▸ Data extract
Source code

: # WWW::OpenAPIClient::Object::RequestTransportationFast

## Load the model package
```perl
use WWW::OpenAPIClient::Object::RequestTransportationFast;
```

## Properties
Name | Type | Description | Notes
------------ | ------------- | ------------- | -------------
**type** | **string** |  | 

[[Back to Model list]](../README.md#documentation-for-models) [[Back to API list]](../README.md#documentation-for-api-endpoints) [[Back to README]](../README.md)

▸ Goal of the exercise
Could you restate every entry above word for word?

▸ Expected answer
Source code

: # WWW::OpenAPIClient::Object::RequestTransportationFast

## Load the model package
```perl
use WWW::OpenAPIClient::Object::RequestTransportationFast;
```

## Properties
Name | Type | Description | Notes
------------ | ------------- | ------------- | -------------
**type** | **string** |  | 

[[Back to Model list]](../README.md#documentation-for-models) [[Back to API list]](../README.md#documentation-for-api-endpoints) [[Back to README]](../README.md)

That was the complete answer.